'''
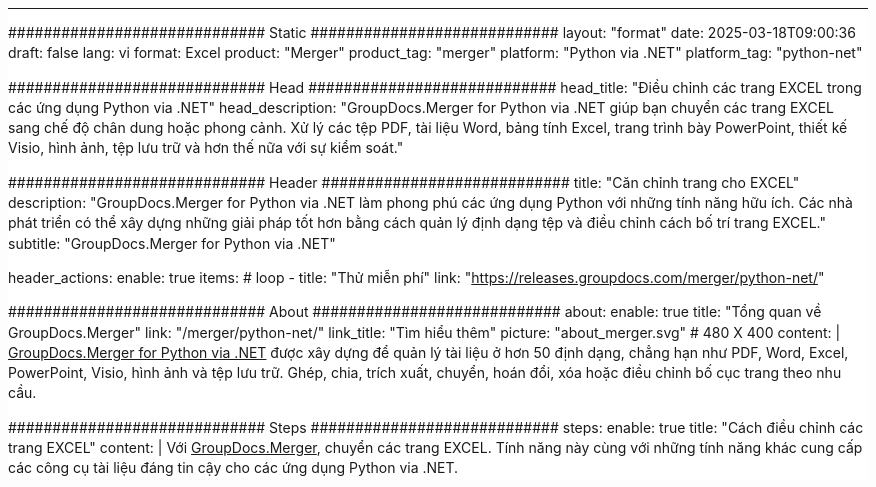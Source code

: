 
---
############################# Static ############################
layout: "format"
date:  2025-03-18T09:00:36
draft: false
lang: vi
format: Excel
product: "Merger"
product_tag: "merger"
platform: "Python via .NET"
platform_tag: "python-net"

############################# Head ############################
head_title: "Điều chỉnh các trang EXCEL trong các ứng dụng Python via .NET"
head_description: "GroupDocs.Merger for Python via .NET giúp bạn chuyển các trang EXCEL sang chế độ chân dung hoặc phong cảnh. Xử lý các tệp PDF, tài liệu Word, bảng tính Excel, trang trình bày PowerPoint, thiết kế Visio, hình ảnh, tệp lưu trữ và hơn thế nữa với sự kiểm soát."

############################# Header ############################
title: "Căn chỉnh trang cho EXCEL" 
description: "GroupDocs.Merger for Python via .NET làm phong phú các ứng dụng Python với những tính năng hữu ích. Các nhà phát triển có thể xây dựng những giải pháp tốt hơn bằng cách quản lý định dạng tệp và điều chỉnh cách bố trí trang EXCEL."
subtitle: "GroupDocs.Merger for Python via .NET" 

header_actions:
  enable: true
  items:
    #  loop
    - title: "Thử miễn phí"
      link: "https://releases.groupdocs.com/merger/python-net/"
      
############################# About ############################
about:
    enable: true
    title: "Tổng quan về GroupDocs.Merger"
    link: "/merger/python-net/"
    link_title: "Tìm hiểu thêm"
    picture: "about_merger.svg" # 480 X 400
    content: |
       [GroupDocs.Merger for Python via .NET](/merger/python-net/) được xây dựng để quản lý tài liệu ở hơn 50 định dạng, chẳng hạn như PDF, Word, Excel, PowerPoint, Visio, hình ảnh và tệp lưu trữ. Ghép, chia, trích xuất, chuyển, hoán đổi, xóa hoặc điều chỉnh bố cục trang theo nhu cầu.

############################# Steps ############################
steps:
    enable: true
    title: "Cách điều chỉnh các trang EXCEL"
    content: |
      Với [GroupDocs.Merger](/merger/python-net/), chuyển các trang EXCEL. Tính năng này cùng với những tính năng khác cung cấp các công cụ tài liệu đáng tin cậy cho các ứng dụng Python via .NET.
'''
'''
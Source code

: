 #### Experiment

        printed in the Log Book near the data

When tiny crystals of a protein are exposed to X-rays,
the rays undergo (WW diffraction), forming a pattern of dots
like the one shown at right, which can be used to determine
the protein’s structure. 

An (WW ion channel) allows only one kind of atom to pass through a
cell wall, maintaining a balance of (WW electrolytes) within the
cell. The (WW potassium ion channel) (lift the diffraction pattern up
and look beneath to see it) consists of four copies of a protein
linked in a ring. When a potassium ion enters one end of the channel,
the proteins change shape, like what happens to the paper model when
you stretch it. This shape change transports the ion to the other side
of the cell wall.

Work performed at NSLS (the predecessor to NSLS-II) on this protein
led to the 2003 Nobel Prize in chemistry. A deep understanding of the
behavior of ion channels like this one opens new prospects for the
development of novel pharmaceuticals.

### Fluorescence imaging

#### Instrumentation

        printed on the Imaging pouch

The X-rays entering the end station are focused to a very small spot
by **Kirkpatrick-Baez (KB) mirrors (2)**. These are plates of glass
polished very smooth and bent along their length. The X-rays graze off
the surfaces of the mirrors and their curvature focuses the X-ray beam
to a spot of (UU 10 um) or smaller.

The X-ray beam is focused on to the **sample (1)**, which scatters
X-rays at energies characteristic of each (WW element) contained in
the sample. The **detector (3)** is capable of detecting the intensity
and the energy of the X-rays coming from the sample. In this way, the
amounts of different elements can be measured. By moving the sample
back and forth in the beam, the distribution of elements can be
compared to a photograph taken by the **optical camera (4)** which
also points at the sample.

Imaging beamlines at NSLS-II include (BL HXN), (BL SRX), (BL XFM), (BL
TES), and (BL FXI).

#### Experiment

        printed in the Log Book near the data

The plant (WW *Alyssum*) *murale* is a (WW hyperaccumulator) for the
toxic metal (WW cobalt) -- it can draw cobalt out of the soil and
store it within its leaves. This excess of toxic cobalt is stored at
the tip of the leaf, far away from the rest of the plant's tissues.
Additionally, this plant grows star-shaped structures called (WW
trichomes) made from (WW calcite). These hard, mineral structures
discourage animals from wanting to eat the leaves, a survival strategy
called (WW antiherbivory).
'''
** TASK PROMPT **
Which lines above hold the string "liệu"? Copy each of them.

** TASK RESULT **
head_description: "GroupDocs.Merger for Python via .NET giúp bạn chuyển các trang EXCEL sang chế độ chân dung hoặc phong cảnh. Xử lý các tệp PDF, tài liệu Word, bảng tính Excel, trang trình bày PowerPoint, thiết kế Visio, hình ảnh, tệp lưu trữ và hơn thế nữa với sự kiểm soát."
       [GroupDocs.Merger for Python via .NET](/merger/python-net/) được xây dựng để quản lý tài liệu ở hơn 50 định dạng, chẳng hạn như PDF, Word, Excel, PowerPoint, Visio, hình ảnh và tệp lưu trữ. Ghép, chia, trích xuất, chuyển, hoán đổi, xóa hoặc điều chỉnh bố cục trang theo nhu cầu.
      Với [GroupDocs.Merger](/merger/python-net/), chuyển các trang EXCEL. Tính năng này cùng với những tính năng khác cung cấp các công cụ tài liệu đáng tin cậy cho các ứng dụng Python via .NET.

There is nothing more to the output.